Problem requirements | Check each line of the listing for the word "datos" and report the ones that have it.

Listed records |

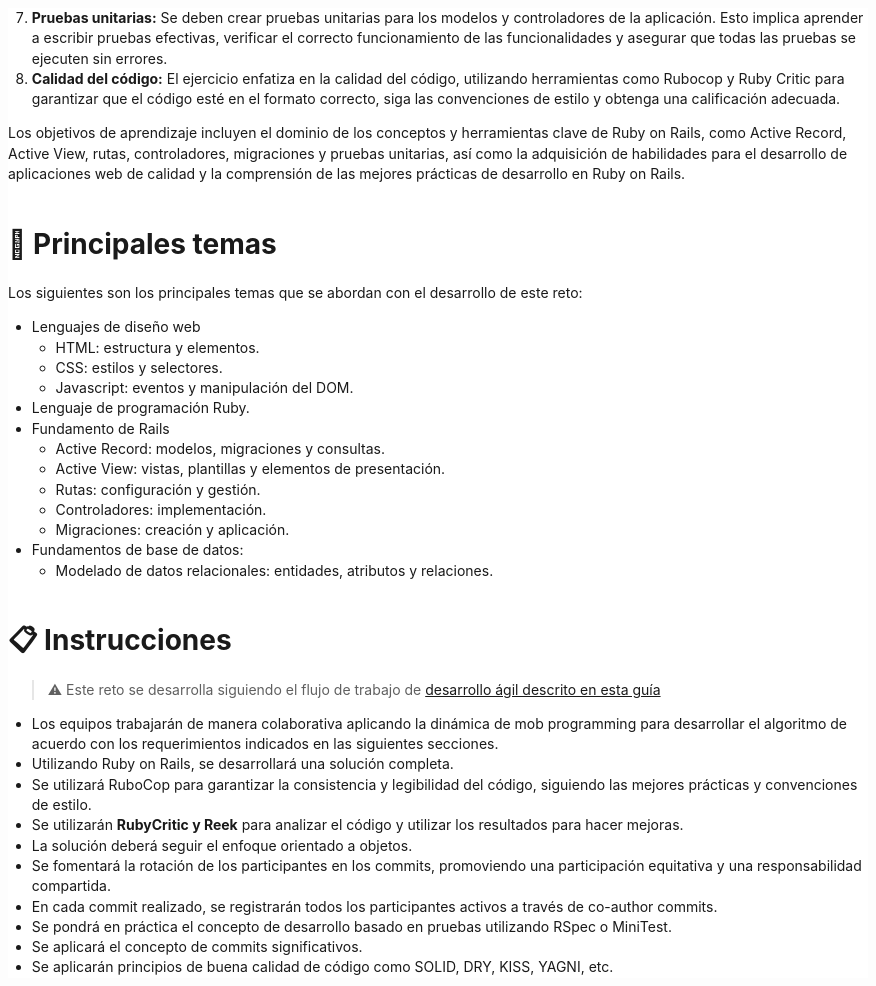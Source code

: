 7. **Pruebas unitarias:** Se deben crear pruebas unitarias para los modelos y controladores de la aplicación. Esto implica aprender a escribir pruebas efectivas, verificar el correcto funcionamiento de las funcionalidades y asegurar que todas las pruebas se ejecuten sin errores.
8. **Calidad del código:** El ejercicio enfatiza en la calidad del código, utilizando herramientas como Rubocop y Ruby Critic para garantizar que el código esté en el formato correcto, siga las convenciones de estilo y obtenga una calificación adecuada.

Los objetivos de aprendizaje incluyen el dominio de los conceptos y herramientas clave de Ruby on Rails, como Active Record, Active View, rutas, controladores, migraciones y pruebas unitarias, así como la adquisición de habilidades para el desarrollo de aplicaciones web de calidad y la comprensión de las mejores prácticas de desarrollo en Ruby on Rails.

# 🌳 Principales temas

Los siguientes son los principales temas que se abordan con el desarrollo de este reto:

- Lenguajes de diseño web
  - HTML: estructura y elementos.
  - CSS: estilos y selectores.
  - Javascript: eventos y manipulación del DOM.
- Lenguaje de programación Ruby.
- Fundamento de Rails
  - Active Record: modelos, migraciones y consultas.
  - Active View: vistas, plantillas y elementos de presentación.
  - Rutas: configuración y gestión.
  - Controladores: implementación.
  - Migraciones: creación y aplicación.
- Fundamentos de base de datos:
  - Modelado de datos relacionales: entidades, atributos y relaciones.

# 📋 Instrucciones

> ⚠️ Este reto se desarrolla siguiendo el flujo de trabajo de [desarrollo ágil descrito en esta guía](agile.md)

- Los equipos trabajarán de manera colaborativa aplicando la dinámica de mob programming para desarrollar el algoritmo de acuerdo con los requerimientos indicados en las siguientes secciones.
- Utilizando Ruby on Rails, se desarrollará una solución completa.
- Se utilizará RuboCop para garantizar la consistencia y legibilidad del código, siguiendo las mejores prácticas y convenciones de estilo.
- Se utilizarán **RubyCritic y Reek** para analizar el código y utilizar los resultados para hacer mejoras.
- La solución deberá seguir el enfoque orientado a objetos.
- Se fomentará la rotación de los participantes en los commits, promoviendo una participación equitativa y una responsabilidad compartida.
- En cada commit realizado, se registrarán todos los participantes activos a través de co-author commits.
- Se pondrá en práctica el concepto de desarrollo basado en pruebas utilizando RSpec o MiniTest.
- Se aplicará el concepto de commits significativos.
- Se aplicarán principios de buena calidad de código como SOLID, DRY, KISS, YAGNI, etc.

Response |
- Fundamentos de base de datos:
  - Modelado de datos relacionales: entidades, atributos y relaciones.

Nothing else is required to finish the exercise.